Tuesday 22 January 2013

QViewer QlikView Debugging Trick

Dmitry, who developed QViewer, posted a great little trick for seeing the contents of a resident table whilst debugging your script in QlikView. You can view his original post here but I thought I'd give you a quick step-by-step of how to make it work.

The first thing you need to do is to download and install QViewer if you haven't already. If you don't know what QViewer is, check out my earlier review post. You an download it from the EasyQlik.com website and best of all there is a free version. The only limitation is that it will load only the first 10,000 rows from the QVD file. This is normally more than enough for most applications and especially when debugging. If you use QViewer a lot then the full version removes this limitation for $45 (USD) (and will also help to encourage Dmitry to continue his great work no doubt).

You will be calling QViewer from within your QlikView script and so you need to change the privileges of your QlikView script to allow it to execute external programs. By default this is prohibited. In the QlikView Script Editor, select the Settings tab at the bottom left and ensure the "Can Execute External Programs" check box is ticked.

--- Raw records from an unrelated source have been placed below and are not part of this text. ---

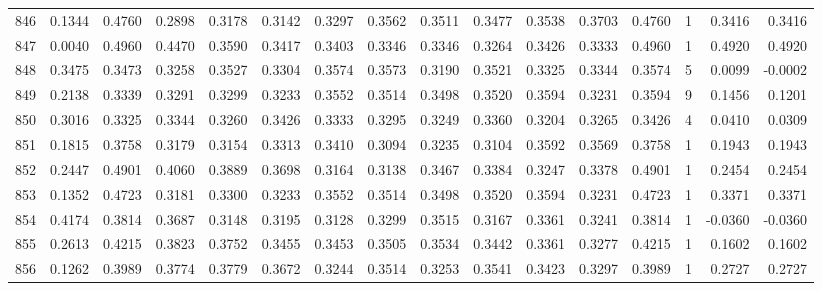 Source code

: \begin{tabular}{lrrrrrrrrrrrrrrr}
846 &      0.1344 &  0.4760 &  0.2898 &  0.3178 &  0.3142 &  0.3297 &  0.3562 &  0.3511 &  0.3477 &  0.3538 &   0.3703 &     0.4760 &      1 &                    0.3416 &                     0.3416 \\
847 &      0.0040 &  0.4960 &  0.4470 &  0.3590 &  0.3417 &  0.3403 &  0.3346 &  0.3346 &  0.3264 &  0.3426 &   0.3333 &     0.4960 &      1 &                    0.4920 &                     0.4920 \\
848 &      0.3475 &  0.3473 &  0.3258 &  0.3527 &  0.3304 &  0.3574 &  0.3573 &  0.3190 &  0.3521 &  0.3325 &   0.3344 &     0.3574 &      5 &                    0.0099 &                    -0.0002 \\
849 &      0.2138 &  0.3339 &  0.3291 &  0.3299 &  0.3233 &  0.3552 &  0.3514 &  0.3498 &  0.3520 &  0.3594 &   0.3231 &     0.3594 &      9 &                    0.1456 &                     0.1201 \\
850 &      0.3016 &  0.3325 &  0.3344 &  0.3260 &  0.3426 &  0.3333 &  0.3295 &  0.3249 &  0.3360 &  0.3204 &   0.3265 &     0.3426 &      4 &                    0.0410 &                     0.0309 \\
851 &      0.1815 &  0.3758 &  0.3179 &  0.3154 &  0.3313 &  0.3410 &  0.3094 &  0.3235 &  0.3104 &  0.3592 &   0.3569 &     0.3758 &      1 &                    0.1943 &                     0.1943 \\
852 &      0.2447 &  0.4901 &  0.4060 &  0.3889 &  0.3698 &  0.3164 &  0.3138 &  0.3467 &  0.3384 &  0.3247 &   0.3378 &     0.4901 &      1 &                    0.2454 &                     0.2454 \\
853 &      0.1352 &  0.4723 &  0.3181 &  0.3300 &  0.3233 &  0.3552 &  0.3514 &  0.3498 &  0.3520 &  0.3594 &   0.3231 &     0.4723 &      1 &                    0.3371 &                     0.3371 \\
854 &      0.4174 &  0.3814 &  0.3687 &  0.3148 &  0.3195 &  0.3128 &  0.3299 &  0.3515 &  0.3167 &  0.3361 &   0.3241 &     0.3814 &      1 &                   -0.0360 &                    -0.0360 \\
855 &      0.2613 &  0.4215 &  0.3823 &  0.3752 &  0.3455 &  0.3453 &  0.3505 &  0.3534 &  0.3442 &  0.3361 &   0.3277 &     0.4215 &      1 &                    0.1602 &                     0.1602 \\
856 &      0.1262 &  0.3989 &  0.3774 &  0.3779 &  0.3672 &  0.3244 &  0.3514 &  0.3253 &  0.3541 &  0.3423 &   0.3297 &     0.3989 &      1 &                    0.2727 &                     0.2727 \\

\end{tabular}
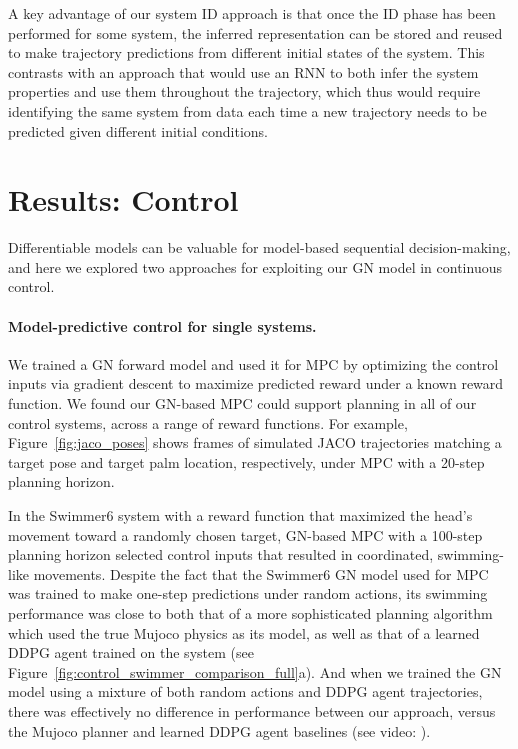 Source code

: \documentclass{article}
\begin{document}




A key advantage of our system ID approach is that once the ID phase has been performed for some system, the inferred representation can be stored and reused to make trajectory predictions from different initial states of the system. 
This contrasts with an approach that would use an RNN to both infer the system properties and use them throughout the trajectory, which thus would require identifying the same system from data each time a new trajectory needs to be predicted given different initial conditions.



\section{Results: Control}

Differentiable models can be valuable for model-based sequential decision-making, and here we explored two approaches for exploiting our GN model in continuous control. 

\paragraph{Model-predictive control for single systems.}
We trained a GN forward model and used it for MPC by optimizing the control inputs via gradient descent to maximize predicted reward under a known reward function. 
%
We found our GN-based MPC could support planning in all of our control systems, across a range of reward functions. For example, Figure~\ref{fig:jaco_poses} shows frames of simulated JACO trajectories matching a target pose and target palm location, respectively, under MPC with a 20-step planning horizon.

In the Swimmer6 system with a reward function that maximized the head's movement toward a randomly chosen target, GN-based MPC with a 100-step planning horizon selected control inputs that resulted in coordinated, swimming-like movements.
%
Despite the fact that the Swimmer6 GN model used for MPC was trained to make one-step predictions under random actions, its swimming performance was close to both that of a more sophisticated planning algorithm which used the true Mujoco physics as its model, as well as that of a learned DDPG agent trained on the system (see Figure~\ref{fig:control_swimmer_comparison_full}a). And when we trained the GN model using a mixture of both random actions and DDPG agent trajectories, there was effectively no difference in performance between our approach, versus the Mujoco planner and learned DDPG agent baselines (see video: \href{\controlswimmer}{\controlswimmername}).
\end{document}
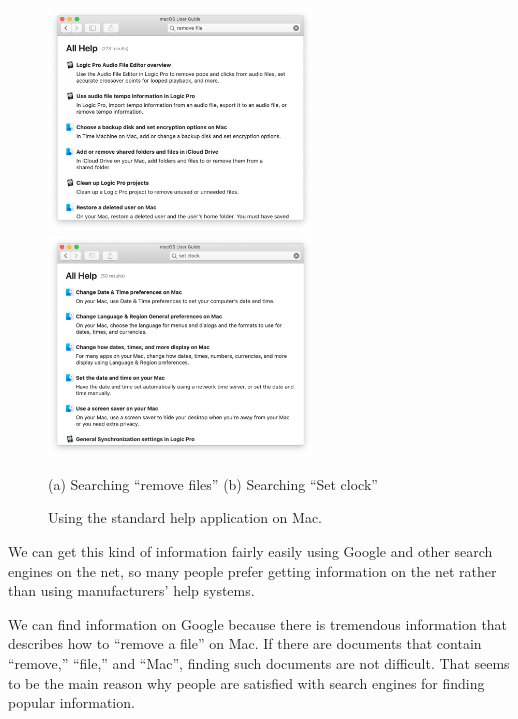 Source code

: \documentclass[manuscript,anonymous,review]{acmart}
\begin{document}
\begin{figure}[H]
  \includegraphics[width=7cm,bb=-50 0 950 800]{figures/eaa80e41ddc3d3620fae133007274573.png}
  \includegraphics[width=7cm,bb=-50 0 950 800]{figures/0cd679128d8f69eb2a8a966d6466a8a4.png}
  \par
  (a) Searching ``remove files'' \hspace{3cm} (b) Searching ``Set clock''
  \caption{Using the standard help application on Mac.}
  \label{machelp}
\end{figure}


We can get this kind of information fairly easily using Google and
other search engines on the net, so many people prefer getting
information on the net rather than using manufacturers' help systems.

We can find information on Google because there is tremendous information
that describes how to ``remove a file'' on Mac.
If there are documents that contain ``remove,'' ``file,'' and ``Mac'',
finding such documents are not difficult.
That seems to be the main reason why people are satisfied with search engines
for finding popular information.
\end{document}
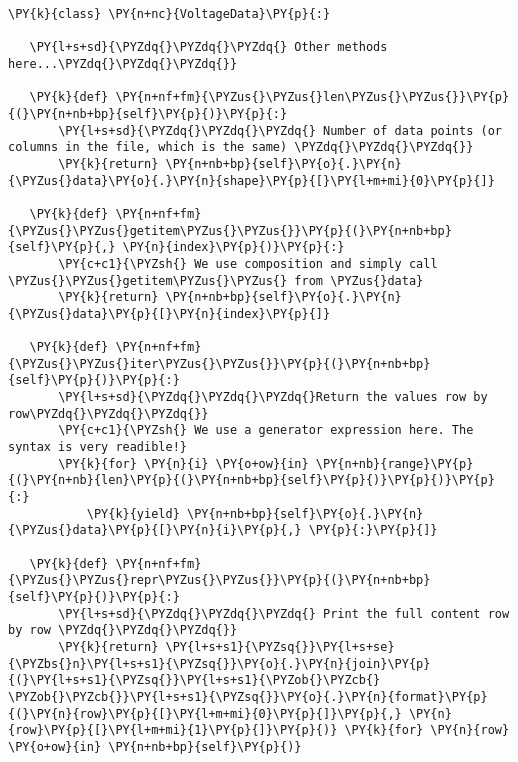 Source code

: \begin{Verbatim}[label=\makebox{\url{https://github.com/lucabaldini/cmepda/tree/master/slides/latex/snippets/voltage\_data\_2.py}},commandchars=\\\{\}]
\PY{k}{class} \PY{n+nc}{VoltageData}\PY{p}{:}

   \PY{l+s+sd}{\PYZdq{}\PYZdq{}\PYZdq{} Other methods here...\PYZdq{}\PYZdq{}\PYZdq{}}
   
   \PY{k}{def} \PY{n+nf+fm}{\PYZus{}\PYZus{}len\PYZus{}\PYZus{}}\PY{p}{(}\PY{n+nb+bp}{self}\PY{p}{)}\PY{p}{:}
       \PY{l+s+sd}{\PYZdq{}\PYZdq{}\PYZdq{} Number of data points (or columns in the file, which is the same) \PYZdq{}\PYZdq{}\PYZdq{}}
       \PY{k}{return} \PY{n+nb+bp}{self}\PY{o}{.}\PY{n}{\PYZus{}data}\PY{o}{.}\PY{n}{shape}\PY{p}{[}\PY{l+m+mi}{0}\PY{p}{]}
   
   \PY{k}{def} \PY{n+nf+fm}{\PYZus{}\PYZus{}getitem\PYZus{}\PYZus{}}\PY{p}{(}\PY{n+nb+bp}{self}\PY{p}{,} \PY{n}{index}\PY{p}{)}\PY{p}{:}
       \PY{c+c1}{\PYZsh{} We use composition and simply call \PYZus{}\PYZus{}getitem\PYZus{}\PYZus{} from \PYZus{}data}
       \PY{k}{return} \PY{n+nb+bp}{self}\PY{o}{.}\PY{n}{\PYZus{}data}\PY{p}{[}\PY{n}{index}\PY{p}{]}
   
   \PY{k}{def} \PY{n+nf+fm}{\PYZus{}\PYZus{}iter\PYZus{}\PYZus{}}\PY{p}{(}\PY{n+nb+bp}{self}\PY{p}{)}\PY{p}{:}
       \PY{l+s+sd}{\PYZdq{}\PYZdq{}\PYZdq{}Return the values row by row\PYZdq{}\PYZdq{}\PYZdq{}}
       \PY{c+c1}{\PYZsh{} We use a generator expression here. The syntax is very readible!}
       \PY{k}{for} \PY{n}{i} \PY{o+ow}{in} \PY{n+nb}{range}\PY{p}{(}\PY{n+nb}{len}\PY{p}{(}\PY{n+nb+bp}{self}\PY{p}{)}\PY{p}{)}\PY{p}{:}
           \PY{k}{yield} \PY{n+nb+bp}{self}\PY{o}{.}\PY{n}{\PYZus{}data}\PY{p}{[}\PY{n}{i}\PY{p}{,} \PY{p}{:}\PY{p}{]} 
           
   \PY{k}{def} \PY{n+nf+fm}{\PYZus{}\PYZus{}repr\PYZus{}\PYZus{}}\PY{p}{(}\PY{n+nb+bp}{self}\PY{p}{)}\PY{p}{:}
       \PY{l+s+sd}{\PYZdq{}\PYZdq{}\PYZdq{} Print the full content row by row \PYZdq{}\PYZdq{}\PYZdq{}}
       \PY{k}{return} \PY{l+s+s1}{\PYZsq{}}\PY{l+s+se}{\PYZbs{}n}\PY{l+s+s1}{\PYZsq{}}\PY{o}{.}\PY{n}{join}\PY{p}{(}\PY{l+s+s1}{\PYZsq{}}\PY{l+s+s1}{\PYZob{}\PYZcb{} \PYZob{}\PYZcb{}}\PY{l+s+s1}{\PYZsq{}}\PY{o}{.}\PY{n}{format}\PY{p}{(}\PY{n}{row}\PY{p}{[}\PY{l+m+mi}{0}\PY{p}{]}\PY{p}{,} \PY{n}{row}\PY{p}{[}\PY{l+m+mi}{1}\PY{p}{]}\PY{p}{)} \PY{k}{for} \PY{n}{row} \PY{o+ow}{in} \PY{n+nb+bp}{self}\PY{p}{)}
   

\end{Verbatim}
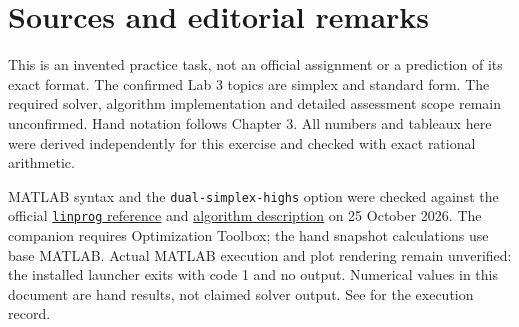 \documentclass[11pt,a4paper]{article}
\begin{document}
\section{Sources and editorial remarks}
This is an invented practice task, not an official assignment or a prediction
of its exact format. The confirmed Lab 3 topics are simplex and
standard form. The required solver, algorithm implementation and detailed assessment
scope remain unconfirmed.
Hand notation follows Chapter 3. All numbers and tableaux here were derived
independently for this exercise and checked with exact rational arithmetic.

MATLAB syntax and the \texttt{dual-simplex-highs} option were checked against
the official \href{https://www.mathworks.com/help/optim/ug/linprog.html}{\texttt{linprog} reference}
and \href{https://www.mathworks.com/help/optim/ug/linear-programming-algorithms.html}{algorithm description}
on 25 October 2026. The companion requires Optimization Toolbox; the hand
snapshot calculations use base MATLAB. Actual MATLAB execution and plot
rendering remain unverified: the installed launcher exits with code 1 and no
output. Numerical values in this document are hand results, not claimed solver
output. See  for the execution record.
\end{document}

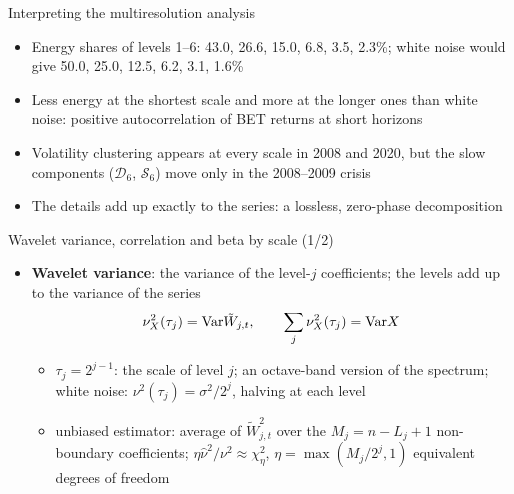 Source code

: \begin{frame}{Interpreting the multiresolution analysis}
\itemsize{\small}
\begin{itemize}
    \item Energy shares of levels 1--6: 43.0, 26.6, 15.0, 6.8, 3.5, 2.3\%; white noise would give 50.0, 25.0, 12.5, 6.2, 3.1, 1.6\%
    \item Less energy at the shortest scale and more at the longer ones than white noise: positive autocorrelation of BET returns at short horizons
    \item Volatility clustering appears at every scale in 2008 and 2020, but the slow components ($\mathcal D_6$, $\mathcal S_6$) move only in the 2008--2009 crisis
    \item The details add up exactly to the series: a lossless, zero-phase decomposition
\end{itemize}
\end{frame}

\begin{frame}{Wavelet variance, correlation and beta by scale (1/2)}
\itemsize{\small}
\begin{itemize}
    \item \textbf{Wavelet variance}: the variance of the level-$j$ coefficients; the levels add up to the variance of the series 
    \[ \nu_X^2(\tau_j) = \Var\tilde W_{j,t}, \qquad \sum_j\nu^2_X(\tau_j) = \Var X \]
    \begin{itemize}
        \item $\tau_j = 2^{j-1}$: the scale of level $j$; an octave-band version of the spectrum; white noise: $\nu^2(\tau_j) = \sigma^2/2^j$, halving at each level
        \item unbiased estimator: average of $\tilde W^2_{j,t}$ over the $M_j = n - L_j + 1$ non-boundary coefficients; $\eta\hat\nu^2/\nu^2 \approx \chi^2_\eta$, $\eta = \max(M_j/2^j, 1)$ equivalent degrees of freedom
    \end{itemize}
\end{itemize}
\end{frame}

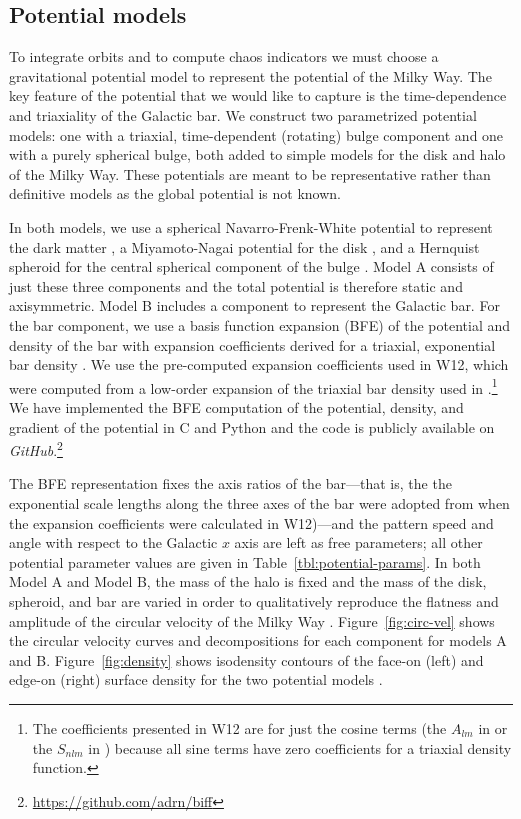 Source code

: \documentclass[letterpaper,12pt,preprint]{aastex}
\newcommand{\project}[1]{\textsl{#1}}
\begin{document}
\subsection{Potential models}\label{sec:potential}

To integrate orbits and to compute chaos indicators we must choose a gravitational potential model to represent the potential of the Milky Way. The key feature of the potential that we would like to capture is the time-dependence and triaxiality of the Galactic bar. We construct two parametrized potential models: one with a triaxial, time-dependent (rotating) bulge component and one with a purely spherical bulge, both added to simple models for the disk and halo of the Milky Way. These potentials are meant to be representative rather than definitive models as the global potential is not known.

In both models, we use a spherical Navarro-Frenk-White potential to represent the dark matter \citep{nfw96}, a Miyamoto-Nagai potential for the disk \citep{miyamoto75}, and a Hernquist spheroid for the central spherical component of the bulge \citep{hernquist90}. Model A consists of just these three components and the total potential is therefore static and axisymmetric. Model B includes a component to represent the Galactic bar. For the bar component, we use a basis function expansion (BFE) of the potential and density of the bar with expansion coefficients derived for a triaxial, exponential bar density \citep[][hereafter W12]{wang12}. We use the pre-computed expansion coefficients used in W12, which were computed from a low-order expansion of the triaxial bar density used in \citet{dwek95}.\footnote{The coefficients presented in W12 are for just the cosine terms (the $A_{lm}$ in \citet{hernquist92} or the $S_{nlm}$ in \citet{lowing11}) because all sine terms have zero coefficients for a triaxial density function.} We have implemented the BFE computation of the potential, density, and gradient of the potential in C and Python and the code is publicly available on \project{GitHub}.\footnote{\url{https://github.com/adrn/biff}} 

The BFE representation fixes the axis ratios of the bar---that is, the the exponential scale lengths along the three axes of the bar were adopted from \cite{dwek95} when the expansion coefficients were calculated in W12)---and the pattern speed and angle with respect to the Galactic $x$ axis are left as free parameters; all other potential parameter values are given in Table~\ref{tbl:potential-params}. In both Model A and Model B, the mass of the halo is fixed and the mass of the disk, spheroid, and bar are varied in order to qualitatively reproduce the flatness and amplitude of the circular velocity of the Milky Way \citep{bovy12}. Figure~\ref{fig:circ-vel} shows the circular velocity curves and decompositions for each component for models A and B. Figure~\ref{fig:density} shows isodensity contours of the face-on (left) and edge-on (right) surface density for the two potential models \citep[compare to, e.g., Figure 3 in][]{portail15}. 
\end{document}
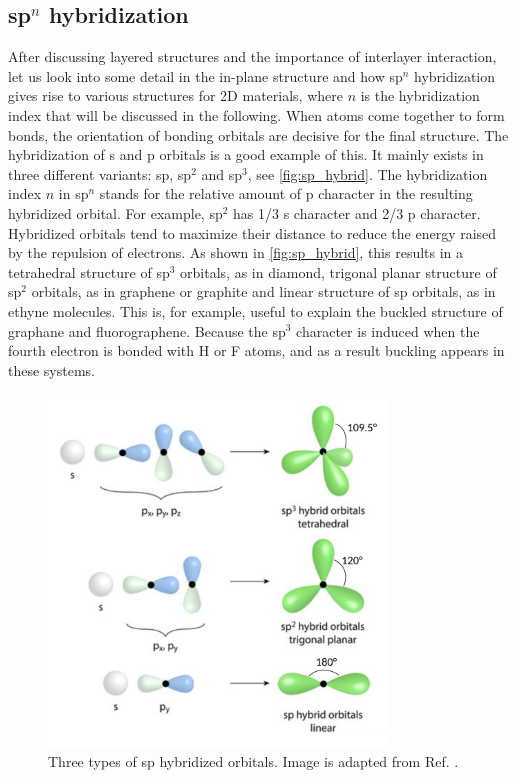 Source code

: \subsection{sp$^n$ hybridization\label{sphyb}}

After discussing layered structures and the importance of interlayer interaction, let us look into some detail in the in-plane structure and how sp$^n$ hybridization gives rise to various structures for 2D materials, where $n$ is the hybridization index that will be discussed in the following. When atoms come together to form bonds, the orientation of bonding orbitals are decisive for the final structure. The hybridization of s and p orbitals is a good example of this.  It mainly exists in three different variants: sp, sp$^2$ and sp$^3$, see \autoref{fig:sp_hybrid}. The hybridization index $n$ in sp$^n$ stands for the relative amount of p character in the resulting hybridized orbital. For example, sp$^2$ has 1/3 s character and 2/3 p character. Hybridized orbitals tend to maximize their distance to reduce the energy raised by the repulsion of electrons. As shown in \autoref{fig:sp_hybrid}, this results in a tetrahedral structure of sp$^3$ orbitals, as in diamond, trigonal planar structure of sp$^2$ orbitals, as in graphene or graphite and linear structure of sp orbitals, as in ethyne molecules.  This is, for example, useful to explain the buckled structure of graphane and fluorographene. Because the sp$^3$ character is induced when the fourth electron is bonded with H or F atoms, and as a result buckling appears in these systems. 

\begin{figure}[htb] 
\centering  
\includegraphics[width=0.8\textwidth]{sp_hybrid.png}
\caption[Three types of sp hybridized orbitals]{ Three types of sp hybridized orbitals. Image is adapted from Ref. \cite{sp_hybrid}. }  
\label{fig:sp_hybrid}
\end{figure} 

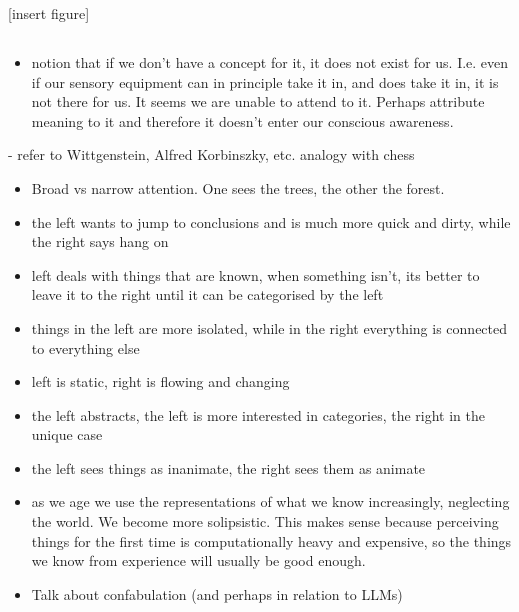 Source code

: [insert figure]




















\subsection{}
\begin{itemize}
    \item notion that if we don't have a concept for it, it does not exist for us. I.e. even if our sensory equipment can in principle take it in, and does take it in, it is not there for us. It seems we are unable to attend to it. Perhaps attribute meaning to it and therefore it doesn't enter our conscious awareness.
\end{itemize}

- refer to Wittgenstein, Alfred Korbinszky, etc. analogy with chess

\begin{itemize}
    \item Broad vs narrow attention. One sees the trees, the other the forest.
    \item the left wants to jump to conclusions and is much more quick and dirty, while the right says hang on
    \item left deals with things that are known, when something isn't, its better to leave it to the right until it can be categorised by the left
    \item things in the left are more isolated, while in the right everything is connected to everything else
    \item left is static, right is flowing and changing
    \item the left abstracts, the left is more interested in categories, the right in the unique case
    \item the left sees things as inanimate, the right sees them as animate
    \item as we age we use the representations of what we know increasingly, neglecting the world. We become more solipsistic. This makes sense because perceiving things for the first time is computationally heavy and expensive, so the things we know from experience will usually be good enough.
    \item Talk about confabulation (and perhaps in relation to LLMs)
\end{itemize}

Next we need to add the small subroutine below towards the start of your script:

SUB Inspect (TableName)
    LET LocalAppDataPath = GetRegistryString('HKEY_CURRENT_USER\Software\Microsoft\Windows\CurrentVersion\Explorer\Shell Folders', 'Local AppData');
    LET QViewerPath = '$(LocalAppDataPath)\EasyQlik\QViewer\QViewer.exe';
    STORE $(TableName) INTO [$(QvWorkPath)\~$(TableName).qvd] (qvd);
    EXECUTE "$(QViewerPath)" "$(QvWorkPath)\~$(TableName).qvd";
    EXECUTE cmd /c del "$(QvWorkPath)\~$(TableName).qvd";
    LET QViewerPath = null();
    LET TableName = null();
END SUB


This subroutine is slightly different to the one Dmitry posted but the principle is the same, I have tweaked it slightly to make it work for most people so you can simply copy and paste the above subroutine into your script. If you didn't install QViewer into the default path you can change the QViewerPath variable to point to the path you installed it to.

That's all the set up done. We can now use the subroutine and QViewer to inspect the contents of tables during the script run. To do this we need to add the following line after the table we want to inspect has been loaded:

CALL Inspect('Transactions')

QlikView will store the passed table (in this example 'Transactions') into a temporary QVD file. It will then call QViewer to open the QVD file for you to view it's contents.



QlikView will automatically pause the script whilst QViewer is open and as soon as it is closed QViewer, the temporary QVD file will be deleted and QlikView will continue with the rest of the script.

A great little trick for checking the structure and contents of resident tables when debugging your scripts.